Bergen and Tiedemann's judgement?: "Drone strikes will remain an important tool to disrupt al Qaeda and Taliban operations and to kill the leaders of these organizations, but they also consistently kill Pakistani civilians, angering the population and prompting violent acts of revenge from the Pakistani Taliban.
"For the time being, however, they appear to be the least bad option the United States has for reducing the threat from Pakistan's militants, given that an American ground assault into Pakistan's tribal regions is out of the question, and that U.S. and Pakistani strategic interests are more closely aligned today than they have been in years because of the two countries' shared interest in attacking the Pakistani Taliban and their al Qaeda allies."

2 comments:

Anonymous said...

I'm not sure this really is the "least bad option" considering a sizable portion of civilians are being killed from these missiles.
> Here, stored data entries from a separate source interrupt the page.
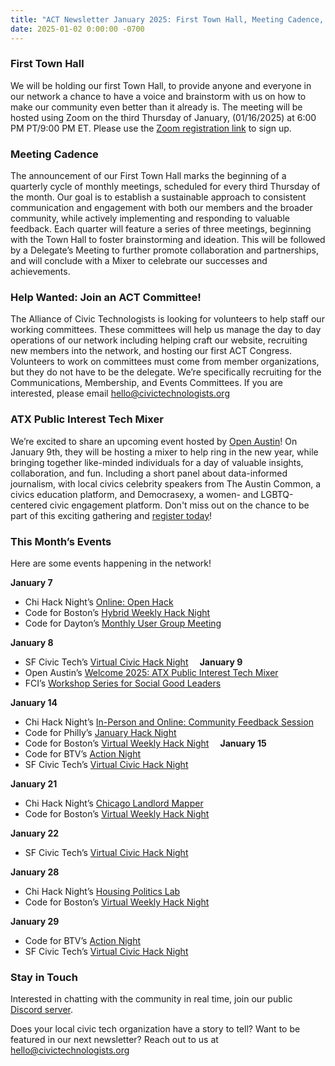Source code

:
 ```yaml
---
title: "ACT Newsletter January 2025: First Town Hall, Meeting Cadence, Help Wanted, ATX Public Interest Tech Mixer"
date: 2025-01-02 0:00:00 -0700
---
```


### First Town Hall

We will be holding our first Town Hall, to provide anyone and everyone in our network a chance to have a voice and brainstorm with us on how to make our community even better than it already is. The meeting will be hosted using Zoom on the third Thursday of January, (01/16/2025) at 6:00 PM PT/9:00 PM ET. Please use the [Zoom registration link](https://us06web.zoom.us/meeting/register/2HOhy2i_SzeacXMSAkuLig) to sign up.

### Meeting Cadence

The announcement of our First Town Hall marks the beginning of a quarterly cycle of monthly meetings, scheduled for every third Thursday of the month. Our goal is to establish a sustainable approach to consistent communication and engagement with both our members and the broader community, while actively implementing and responding to valuable feedback. Each quarter will feature a series of three meetings, beginning with the Town Hall to foster brainstorming and ideation. This will be followed by a Delegate’s Meeting to further promote collaboration and partnerships, and will conclude with a Mixer to celebrate our successes and achievements.

### Help Wanted: Join an ACT Committee!

The Alliance of Civic Technologists is looking for volunteers to help staff our working committees. These committees will help us manage the day to day operations of our network including helping craft our website, recruiting new members into the network, and hosting our first ACT Congress. Volunteers to work on committees must come from member organizations, but they do not have to be the delegate. We’re specifically recruiting for the Communications, Membership, and Events Committees. If you are interested, please email [hello@civictechnologists.org](mailto:hello@civictechnologists.org)

### ATX Public Interest Tech Mixer

We’re excited to share an upcoming event hosted by [Open Austin](https://www.open-austin.org/)! On January 9th, they will be hosting a mixer to help ring in the new year, while bringing together like-minded individuals for a day of valuable insights, collaboration, and fun. Including a short panel about data-informed journalism, with local civics celebrity speakers from The Austin Common, a civics education platform, and Democrasexy, a women- and LGBTQ-centered civic engagement platform. Don't miss out on the chance to be part of this exciting gathering and [register today](https://www.eventbrite.com/e/welcome-2025-atx-public-interest-tech-mixer-tickets-1080942160099?aff=oddtdtcreator)!

### This Month’s Events

Here are some events happening in the network!

**January 7**
* Chi Hack Night’s [Online: Open Hack](https://chihacknight.org/events/2025/01/07/open-hack)
* Code for Boston’s [Hybrid Weekly Hack Night](https://www.meetup.com/code-for-boston/events/304254822)
* Code for Dayton’s [Monthly User Group Meeting](https://www.meetup.com/gem-city-tech/events/305072442)

**January 8**
* SF Civic Tech’s [Virtual Civic Hack Night](https://www.meetup.com/sfcivictech/events/305176499)
⠀
**January 9**
* Open Austin’s [Welcome 2025: ATX Public Interest Tech Mixer](https://www.eventbrite.com/e/welcome-2025-atx-public-interest-tech-mixer-tickets-1080942160099)
* FCI’s [Workshop Series for Social Good Leaders](https://floridainnovation.org/social-good-workshops/)

**January 14**
* Chi Hack Night’s [In-Person and Online: Community Feedback Session](https://chihacknight.org/events/2025/01/14/community-feedback)
* Code for Philly’s [January Hack Night](https://www.meetup.com/code-for-philly/events/305023560)
* Code for Boston’s [Virtual Weekly Hack Night](https://www.meetup.com/code-for-boston/events/305259345)
⠀
**January 15**
* Code for BTV’s [Action Night](https://www.meetup.com/codeforbtv/events/305272551)
* SF Civic Tech’s [Virtual Civic Hack Night](https://www.meetup.com/sfcivictech/events/305277202)

**January 21**
* Chi Hack Night’s [Chicago Landlord Mapper](https://chihacknight.org/events/2025/01/21/landlord-mapper)
* Code for Boston’s [Virtual Weekly Hack Night](https://www.meetup.com/code-for-boston/events/hdjgbtyhccbcc)

**January 22**
* SF Civic Tech’s [Virtual Civic Hack Night](https://www.meetup.com/sfcivictech/events/fwgrltyhccbdc)

**January 28**
* Chi Hack Night’s [Housing Politics Lab](https://chihacknight.org/events/2025/01/28/housing-politics-lab)
* Code for Boston’s [Virtual Weekly Hack Night](https://www.meetup.com/code-for-boston/events/hdjgbtyhccblc)

**January 29**
* Code for BTV’s [Action Night](https://www.meetup.com/codeforbtv/events/mdscptyhccbmc)
* SF Civic Tech’s [Virtual Civic Hack Night](https://www.meetup.com/sfcivictech/events/fwgrltyhccbmc)
⠀
### Stay in Touch

Interested in chatting with the community in real time, join our public [Discord server](https://discord.gg/kFsUUfsra6).

Does your local civic tech organization have a story to tell? Want to be featured in our next newsletter? Reach out to us at [hello@civictechnologists.org](mailto:hello@civictechnologists.org)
Asia Chronicle has been providing in-depth analyses on the political issues facing Asian nations, including Pakistan. Worth a read I think. www.asiachroniclenews.com

Anonymous said...

It is completely immoral to treat human lives as expendable digits on a strategic map. It will only cause those who have been victimized to seek retailiation in a never ending cycle of violence. How do we feel when innocent American lives are sacrificed in the name of abstract ideological goals. Shouldn't we finally realize that human beings in other countries are just as precious and irreplacable as we ourselves? When every human life is respected as inviolable and irreplacable, irrespective of where they may be inconveniently located at this moment, we can at last move the world in the direction of peace. Until then, we are just using abstract ideology to justify the egoistic and diabolical desire to control, functioning within our own minds.